> _EXERCISE GOAL_
Only the lines containing the string "Forest" are needed; copy all of them from the listing.

> _DATA PROVIDED_
-*-

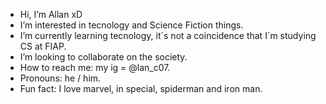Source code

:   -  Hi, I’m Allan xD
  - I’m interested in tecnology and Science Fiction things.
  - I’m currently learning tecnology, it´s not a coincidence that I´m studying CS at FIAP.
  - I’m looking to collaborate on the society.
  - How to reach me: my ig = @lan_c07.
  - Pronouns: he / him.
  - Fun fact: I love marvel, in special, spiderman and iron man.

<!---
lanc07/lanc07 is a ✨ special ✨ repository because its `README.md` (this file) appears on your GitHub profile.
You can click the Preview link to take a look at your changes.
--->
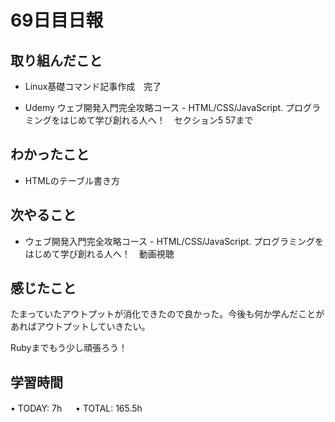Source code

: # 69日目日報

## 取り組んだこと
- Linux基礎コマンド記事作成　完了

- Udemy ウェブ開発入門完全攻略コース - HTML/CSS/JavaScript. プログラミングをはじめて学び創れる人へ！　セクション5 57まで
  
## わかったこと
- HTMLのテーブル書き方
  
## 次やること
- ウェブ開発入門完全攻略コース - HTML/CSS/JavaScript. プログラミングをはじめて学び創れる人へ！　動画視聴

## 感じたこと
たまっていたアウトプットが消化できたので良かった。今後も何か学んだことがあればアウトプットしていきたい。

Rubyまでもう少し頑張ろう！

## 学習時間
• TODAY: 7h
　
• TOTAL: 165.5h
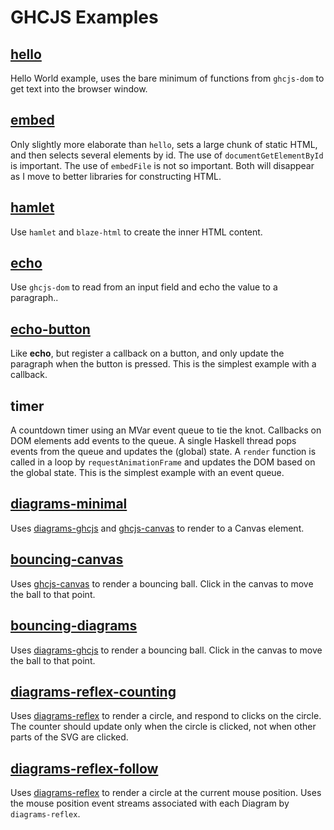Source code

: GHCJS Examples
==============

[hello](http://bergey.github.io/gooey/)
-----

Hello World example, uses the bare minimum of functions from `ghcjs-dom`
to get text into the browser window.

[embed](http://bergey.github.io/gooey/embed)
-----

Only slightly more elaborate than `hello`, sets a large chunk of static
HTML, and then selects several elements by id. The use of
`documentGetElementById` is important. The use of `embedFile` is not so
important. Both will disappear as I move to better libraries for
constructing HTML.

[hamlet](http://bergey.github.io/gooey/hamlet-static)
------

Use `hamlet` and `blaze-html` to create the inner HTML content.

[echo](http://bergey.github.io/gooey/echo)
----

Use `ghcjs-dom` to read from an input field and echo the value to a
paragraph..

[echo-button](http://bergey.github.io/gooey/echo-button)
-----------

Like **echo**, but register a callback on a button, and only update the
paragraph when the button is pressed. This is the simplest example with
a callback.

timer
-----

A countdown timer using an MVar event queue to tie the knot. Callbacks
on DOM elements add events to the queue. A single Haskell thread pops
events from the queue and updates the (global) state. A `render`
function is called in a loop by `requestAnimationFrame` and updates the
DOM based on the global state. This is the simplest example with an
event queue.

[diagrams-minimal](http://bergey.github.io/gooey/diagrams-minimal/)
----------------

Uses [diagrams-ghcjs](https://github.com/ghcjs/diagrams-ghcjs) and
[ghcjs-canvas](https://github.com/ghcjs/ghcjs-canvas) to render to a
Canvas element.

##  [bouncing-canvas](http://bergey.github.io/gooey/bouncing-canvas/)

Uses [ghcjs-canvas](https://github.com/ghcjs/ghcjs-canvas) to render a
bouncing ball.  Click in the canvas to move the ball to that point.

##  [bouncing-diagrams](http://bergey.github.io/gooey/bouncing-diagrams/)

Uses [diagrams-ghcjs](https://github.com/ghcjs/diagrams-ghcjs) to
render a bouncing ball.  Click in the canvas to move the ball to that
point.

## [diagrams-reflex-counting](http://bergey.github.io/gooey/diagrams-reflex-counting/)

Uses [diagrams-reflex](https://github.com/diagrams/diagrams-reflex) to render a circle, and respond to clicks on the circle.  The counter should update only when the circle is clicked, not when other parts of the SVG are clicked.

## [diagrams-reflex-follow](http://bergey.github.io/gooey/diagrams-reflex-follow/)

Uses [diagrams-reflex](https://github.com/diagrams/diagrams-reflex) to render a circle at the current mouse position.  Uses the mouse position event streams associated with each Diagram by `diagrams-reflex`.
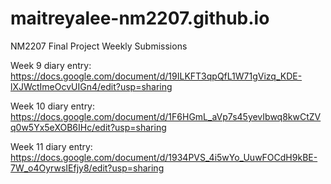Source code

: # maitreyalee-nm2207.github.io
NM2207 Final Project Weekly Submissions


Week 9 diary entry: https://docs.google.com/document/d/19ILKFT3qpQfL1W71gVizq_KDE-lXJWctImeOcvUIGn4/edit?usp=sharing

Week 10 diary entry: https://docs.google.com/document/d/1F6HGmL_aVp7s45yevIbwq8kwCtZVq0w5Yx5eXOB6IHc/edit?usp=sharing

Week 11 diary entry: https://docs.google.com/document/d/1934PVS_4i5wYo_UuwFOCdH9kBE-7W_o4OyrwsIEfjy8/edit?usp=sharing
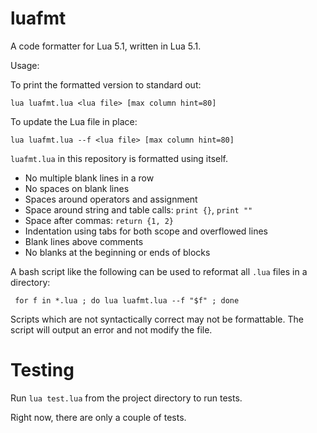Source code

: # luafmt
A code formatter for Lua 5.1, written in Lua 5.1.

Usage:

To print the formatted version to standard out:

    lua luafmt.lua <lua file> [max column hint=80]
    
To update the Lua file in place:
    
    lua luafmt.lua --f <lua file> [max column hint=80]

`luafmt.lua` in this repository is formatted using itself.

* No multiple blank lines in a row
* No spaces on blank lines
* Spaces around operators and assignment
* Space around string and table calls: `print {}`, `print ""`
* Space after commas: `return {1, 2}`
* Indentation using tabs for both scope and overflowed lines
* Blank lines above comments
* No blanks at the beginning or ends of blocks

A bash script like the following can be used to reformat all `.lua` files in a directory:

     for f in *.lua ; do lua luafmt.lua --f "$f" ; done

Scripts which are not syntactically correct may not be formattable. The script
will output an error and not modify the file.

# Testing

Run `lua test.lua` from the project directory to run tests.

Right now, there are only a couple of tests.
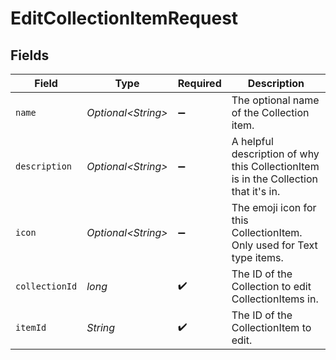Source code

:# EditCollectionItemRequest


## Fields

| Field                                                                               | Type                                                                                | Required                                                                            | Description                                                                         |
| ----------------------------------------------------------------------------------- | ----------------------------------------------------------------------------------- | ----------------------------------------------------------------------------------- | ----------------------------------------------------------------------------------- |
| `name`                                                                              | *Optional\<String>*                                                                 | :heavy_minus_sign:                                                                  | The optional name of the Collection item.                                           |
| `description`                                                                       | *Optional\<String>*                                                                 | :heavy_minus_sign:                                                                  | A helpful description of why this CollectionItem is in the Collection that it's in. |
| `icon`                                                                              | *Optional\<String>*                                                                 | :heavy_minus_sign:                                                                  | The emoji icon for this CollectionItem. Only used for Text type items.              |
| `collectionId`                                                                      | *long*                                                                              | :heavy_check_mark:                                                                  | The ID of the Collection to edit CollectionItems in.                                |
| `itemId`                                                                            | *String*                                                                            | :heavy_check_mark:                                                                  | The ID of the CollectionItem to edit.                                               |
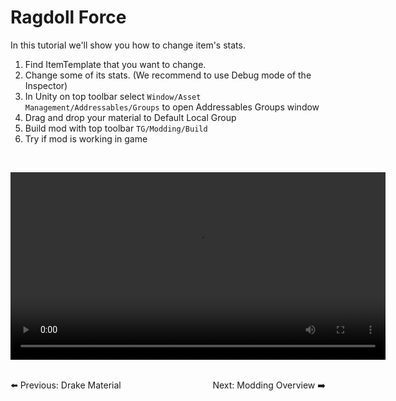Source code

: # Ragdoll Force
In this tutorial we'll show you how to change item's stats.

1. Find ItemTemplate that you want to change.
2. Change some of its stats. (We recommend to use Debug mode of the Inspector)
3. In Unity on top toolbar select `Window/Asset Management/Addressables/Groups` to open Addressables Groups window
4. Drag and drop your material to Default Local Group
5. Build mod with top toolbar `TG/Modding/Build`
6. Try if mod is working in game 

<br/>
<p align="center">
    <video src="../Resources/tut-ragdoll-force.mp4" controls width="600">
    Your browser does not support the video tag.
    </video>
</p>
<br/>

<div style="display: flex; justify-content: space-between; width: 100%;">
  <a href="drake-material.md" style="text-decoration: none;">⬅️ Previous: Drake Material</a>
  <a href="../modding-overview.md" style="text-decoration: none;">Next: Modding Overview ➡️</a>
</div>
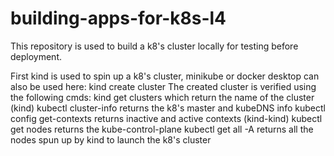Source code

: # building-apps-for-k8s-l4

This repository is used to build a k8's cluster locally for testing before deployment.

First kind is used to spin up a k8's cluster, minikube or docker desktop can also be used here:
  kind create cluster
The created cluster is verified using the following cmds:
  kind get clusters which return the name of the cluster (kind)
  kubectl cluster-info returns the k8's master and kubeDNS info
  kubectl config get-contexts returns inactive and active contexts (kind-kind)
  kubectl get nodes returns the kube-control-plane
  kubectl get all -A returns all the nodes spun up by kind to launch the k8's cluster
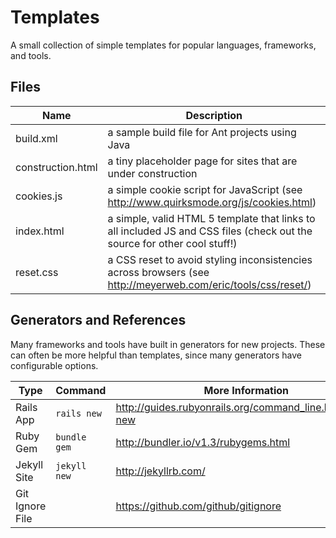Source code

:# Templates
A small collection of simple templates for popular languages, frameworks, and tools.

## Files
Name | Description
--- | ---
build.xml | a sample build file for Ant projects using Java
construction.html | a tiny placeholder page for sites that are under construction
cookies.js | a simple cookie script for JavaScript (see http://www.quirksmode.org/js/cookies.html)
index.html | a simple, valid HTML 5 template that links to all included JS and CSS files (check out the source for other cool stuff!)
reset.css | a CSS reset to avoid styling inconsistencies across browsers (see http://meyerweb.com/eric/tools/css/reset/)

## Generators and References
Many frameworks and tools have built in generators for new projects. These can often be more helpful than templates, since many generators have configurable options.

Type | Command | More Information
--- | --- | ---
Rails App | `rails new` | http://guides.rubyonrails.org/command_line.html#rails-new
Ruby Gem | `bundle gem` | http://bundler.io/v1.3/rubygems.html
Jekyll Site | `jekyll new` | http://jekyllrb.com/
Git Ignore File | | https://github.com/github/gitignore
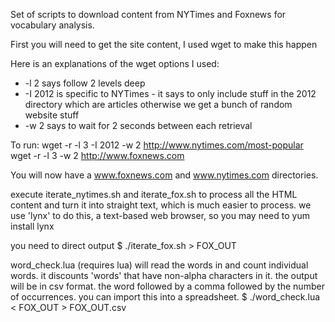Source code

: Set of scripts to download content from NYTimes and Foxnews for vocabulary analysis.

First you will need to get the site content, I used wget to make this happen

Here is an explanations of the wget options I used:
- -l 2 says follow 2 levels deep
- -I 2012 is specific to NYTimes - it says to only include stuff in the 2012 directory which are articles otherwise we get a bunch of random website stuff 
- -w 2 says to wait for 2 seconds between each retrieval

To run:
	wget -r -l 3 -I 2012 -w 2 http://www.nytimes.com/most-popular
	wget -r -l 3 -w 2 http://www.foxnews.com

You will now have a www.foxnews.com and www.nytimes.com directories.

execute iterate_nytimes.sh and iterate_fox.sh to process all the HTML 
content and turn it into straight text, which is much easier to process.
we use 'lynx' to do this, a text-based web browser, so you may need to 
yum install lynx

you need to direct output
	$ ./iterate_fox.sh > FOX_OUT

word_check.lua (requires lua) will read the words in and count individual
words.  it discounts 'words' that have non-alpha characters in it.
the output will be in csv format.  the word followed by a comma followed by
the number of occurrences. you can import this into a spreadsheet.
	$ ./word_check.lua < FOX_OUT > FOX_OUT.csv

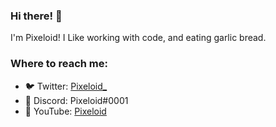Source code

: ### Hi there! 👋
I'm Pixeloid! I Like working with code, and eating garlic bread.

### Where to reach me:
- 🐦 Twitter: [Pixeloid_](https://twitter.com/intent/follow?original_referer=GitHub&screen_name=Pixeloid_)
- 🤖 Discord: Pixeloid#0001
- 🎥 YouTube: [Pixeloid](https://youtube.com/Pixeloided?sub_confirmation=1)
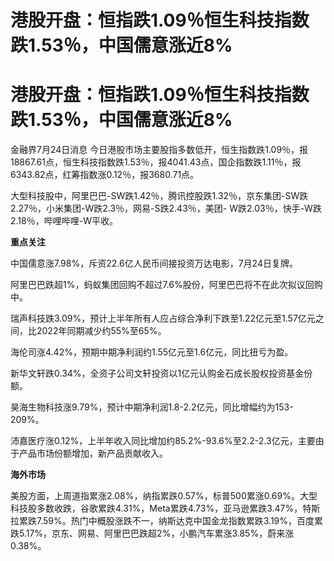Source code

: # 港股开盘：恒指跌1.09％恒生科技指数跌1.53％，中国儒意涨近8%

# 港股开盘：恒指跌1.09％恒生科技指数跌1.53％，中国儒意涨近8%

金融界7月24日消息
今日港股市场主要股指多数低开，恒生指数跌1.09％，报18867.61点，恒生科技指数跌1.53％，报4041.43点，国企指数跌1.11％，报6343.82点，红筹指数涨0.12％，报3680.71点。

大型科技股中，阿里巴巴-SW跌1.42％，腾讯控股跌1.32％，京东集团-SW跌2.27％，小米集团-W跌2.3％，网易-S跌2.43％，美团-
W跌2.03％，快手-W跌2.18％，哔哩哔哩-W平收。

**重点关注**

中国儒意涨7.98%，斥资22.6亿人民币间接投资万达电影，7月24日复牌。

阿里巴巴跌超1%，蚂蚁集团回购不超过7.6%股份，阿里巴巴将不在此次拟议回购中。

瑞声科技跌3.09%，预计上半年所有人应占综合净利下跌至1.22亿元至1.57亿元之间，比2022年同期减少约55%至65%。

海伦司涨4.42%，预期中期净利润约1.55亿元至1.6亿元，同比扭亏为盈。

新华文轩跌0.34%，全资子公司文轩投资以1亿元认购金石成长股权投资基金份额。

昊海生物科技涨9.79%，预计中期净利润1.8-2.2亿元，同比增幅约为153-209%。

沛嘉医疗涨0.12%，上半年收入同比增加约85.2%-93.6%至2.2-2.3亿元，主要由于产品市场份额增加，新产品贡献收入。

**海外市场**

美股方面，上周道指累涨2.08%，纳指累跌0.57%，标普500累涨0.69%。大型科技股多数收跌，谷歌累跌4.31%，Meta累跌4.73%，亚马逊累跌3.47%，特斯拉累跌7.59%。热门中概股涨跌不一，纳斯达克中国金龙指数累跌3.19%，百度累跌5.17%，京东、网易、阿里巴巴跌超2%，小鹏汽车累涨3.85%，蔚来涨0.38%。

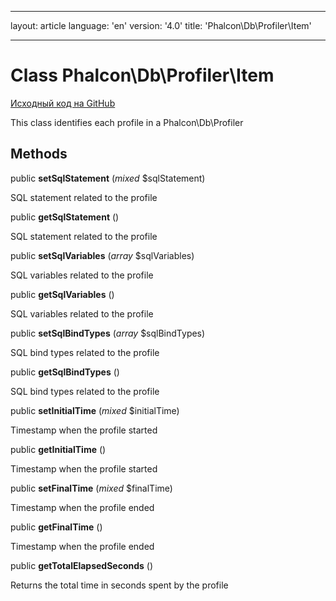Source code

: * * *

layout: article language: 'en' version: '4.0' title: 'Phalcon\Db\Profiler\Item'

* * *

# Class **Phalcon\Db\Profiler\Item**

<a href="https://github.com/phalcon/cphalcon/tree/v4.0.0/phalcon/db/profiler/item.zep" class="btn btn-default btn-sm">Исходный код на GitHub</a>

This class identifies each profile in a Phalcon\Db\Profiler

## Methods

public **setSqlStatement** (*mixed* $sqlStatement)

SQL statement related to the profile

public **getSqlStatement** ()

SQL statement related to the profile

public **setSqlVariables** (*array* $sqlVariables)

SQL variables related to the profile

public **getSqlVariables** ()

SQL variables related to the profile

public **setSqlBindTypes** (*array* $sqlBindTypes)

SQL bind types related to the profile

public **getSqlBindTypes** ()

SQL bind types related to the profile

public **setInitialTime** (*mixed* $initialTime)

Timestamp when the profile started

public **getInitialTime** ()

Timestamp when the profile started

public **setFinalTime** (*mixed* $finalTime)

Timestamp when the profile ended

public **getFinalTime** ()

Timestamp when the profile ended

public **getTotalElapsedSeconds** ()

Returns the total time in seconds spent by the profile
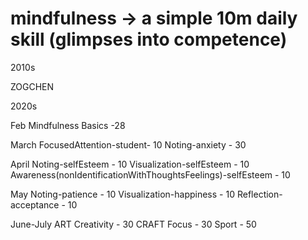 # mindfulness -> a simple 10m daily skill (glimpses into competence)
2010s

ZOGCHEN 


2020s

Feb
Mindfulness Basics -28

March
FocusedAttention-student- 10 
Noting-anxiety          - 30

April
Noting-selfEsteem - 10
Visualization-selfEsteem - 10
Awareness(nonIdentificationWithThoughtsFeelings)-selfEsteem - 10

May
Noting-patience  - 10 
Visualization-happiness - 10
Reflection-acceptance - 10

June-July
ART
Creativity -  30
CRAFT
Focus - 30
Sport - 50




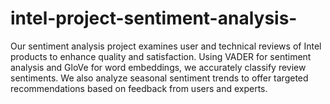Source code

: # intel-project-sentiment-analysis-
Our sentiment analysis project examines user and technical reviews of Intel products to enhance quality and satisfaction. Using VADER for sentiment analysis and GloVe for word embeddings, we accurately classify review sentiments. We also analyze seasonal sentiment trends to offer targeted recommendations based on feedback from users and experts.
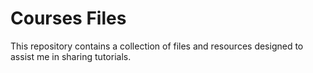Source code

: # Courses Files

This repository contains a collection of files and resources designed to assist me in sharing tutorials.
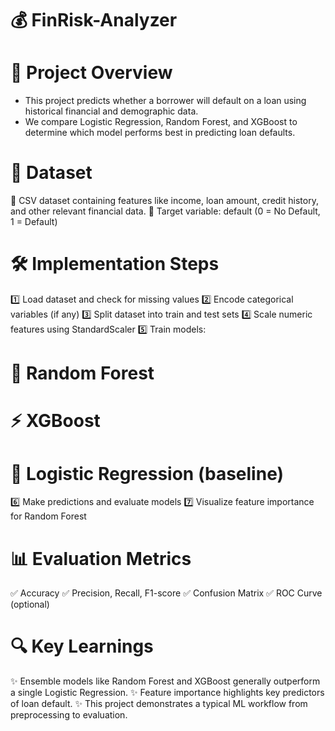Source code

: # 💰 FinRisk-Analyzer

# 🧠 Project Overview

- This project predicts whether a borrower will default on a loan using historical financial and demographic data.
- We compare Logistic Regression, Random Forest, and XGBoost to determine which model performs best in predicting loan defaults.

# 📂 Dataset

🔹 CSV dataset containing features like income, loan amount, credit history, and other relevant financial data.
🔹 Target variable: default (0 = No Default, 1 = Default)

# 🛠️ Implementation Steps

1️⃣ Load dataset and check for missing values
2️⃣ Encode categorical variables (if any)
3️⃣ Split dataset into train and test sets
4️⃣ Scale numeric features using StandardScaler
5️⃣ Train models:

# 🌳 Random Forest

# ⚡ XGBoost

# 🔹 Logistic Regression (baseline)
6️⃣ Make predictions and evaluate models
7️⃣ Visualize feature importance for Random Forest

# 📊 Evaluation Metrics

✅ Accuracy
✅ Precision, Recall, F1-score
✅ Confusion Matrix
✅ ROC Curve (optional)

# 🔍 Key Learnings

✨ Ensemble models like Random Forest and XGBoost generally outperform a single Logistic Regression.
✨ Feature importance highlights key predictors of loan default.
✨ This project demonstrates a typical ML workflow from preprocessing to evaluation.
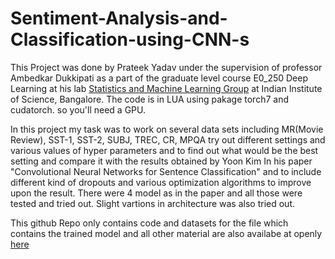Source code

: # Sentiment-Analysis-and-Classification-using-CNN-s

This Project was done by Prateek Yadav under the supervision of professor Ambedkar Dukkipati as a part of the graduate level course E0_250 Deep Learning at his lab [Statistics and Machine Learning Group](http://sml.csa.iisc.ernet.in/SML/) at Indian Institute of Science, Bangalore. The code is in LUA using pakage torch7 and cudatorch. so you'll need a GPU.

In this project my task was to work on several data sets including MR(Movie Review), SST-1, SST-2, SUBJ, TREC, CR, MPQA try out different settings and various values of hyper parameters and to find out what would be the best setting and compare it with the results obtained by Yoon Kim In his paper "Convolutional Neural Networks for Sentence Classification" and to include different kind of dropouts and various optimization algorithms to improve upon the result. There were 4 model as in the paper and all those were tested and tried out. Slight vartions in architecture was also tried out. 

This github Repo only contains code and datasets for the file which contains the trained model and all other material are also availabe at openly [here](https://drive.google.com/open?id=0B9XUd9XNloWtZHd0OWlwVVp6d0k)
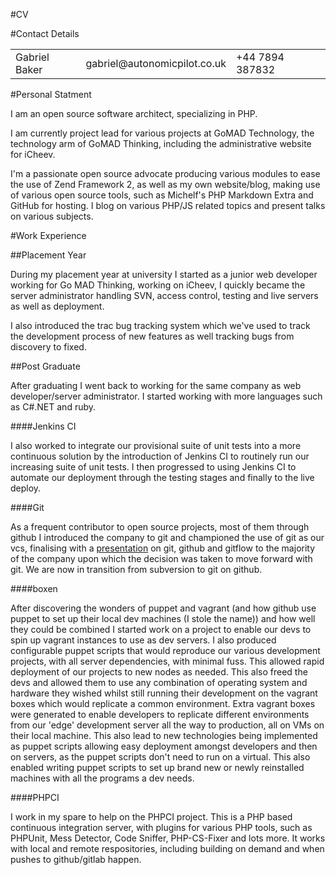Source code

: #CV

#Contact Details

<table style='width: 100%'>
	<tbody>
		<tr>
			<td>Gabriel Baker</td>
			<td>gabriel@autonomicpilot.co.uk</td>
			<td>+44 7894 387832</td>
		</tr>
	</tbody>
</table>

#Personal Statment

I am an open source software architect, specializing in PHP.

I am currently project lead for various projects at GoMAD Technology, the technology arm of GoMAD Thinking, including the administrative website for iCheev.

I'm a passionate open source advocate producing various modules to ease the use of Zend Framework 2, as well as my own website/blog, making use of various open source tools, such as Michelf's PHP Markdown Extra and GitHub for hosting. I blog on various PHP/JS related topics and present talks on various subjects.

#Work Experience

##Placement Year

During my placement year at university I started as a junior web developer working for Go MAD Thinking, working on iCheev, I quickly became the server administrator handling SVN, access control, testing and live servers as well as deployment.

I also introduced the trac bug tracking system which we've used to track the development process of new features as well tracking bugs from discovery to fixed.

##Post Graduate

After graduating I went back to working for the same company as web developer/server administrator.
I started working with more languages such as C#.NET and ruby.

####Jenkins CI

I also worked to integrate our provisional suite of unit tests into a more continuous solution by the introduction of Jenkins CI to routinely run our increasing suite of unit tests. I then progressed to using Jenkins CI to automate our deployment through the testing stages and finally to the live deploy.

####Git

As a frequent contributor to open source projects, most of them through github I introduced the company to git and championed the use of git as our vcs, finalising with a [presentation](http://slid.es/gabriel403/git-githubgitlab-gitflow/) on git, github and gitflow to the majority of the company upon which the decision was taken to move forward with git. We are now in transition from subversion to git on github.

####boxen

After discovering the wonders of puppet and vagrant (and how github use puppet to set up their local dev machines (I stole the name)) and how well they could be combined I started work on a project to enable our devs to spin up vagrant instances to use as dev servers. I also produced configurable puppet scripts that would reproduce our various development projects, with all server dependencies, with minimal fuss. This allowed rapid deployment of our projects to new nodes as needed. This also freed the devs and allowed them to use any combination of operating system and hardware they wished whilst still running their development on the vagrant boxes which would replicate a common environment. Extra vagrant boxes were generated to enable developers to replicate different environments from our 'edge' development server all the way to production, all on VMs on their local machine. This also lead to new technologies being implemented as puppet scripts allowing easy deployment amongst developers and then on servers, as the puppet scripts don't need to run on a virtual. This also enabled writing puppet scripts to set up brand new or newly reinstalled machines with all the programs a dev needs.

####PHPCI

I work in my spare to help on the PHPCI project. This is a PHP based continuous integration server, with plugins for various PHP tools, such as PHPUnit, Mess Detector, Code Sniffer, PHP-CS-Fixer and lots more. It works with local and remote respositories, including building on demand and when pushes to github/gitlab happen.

-*-

> _ANSWER SPACE_
- We compare Logistic Regression, Random Forest, and XGBoost to determine which model performs best in predicting loan defaults.
# 🌳 Random Forest
7️⃣ Visualize feature importance for Random Forest
✨ Ensemble models like Random Forest and XGBoost generally outperform a single Logistic Regression.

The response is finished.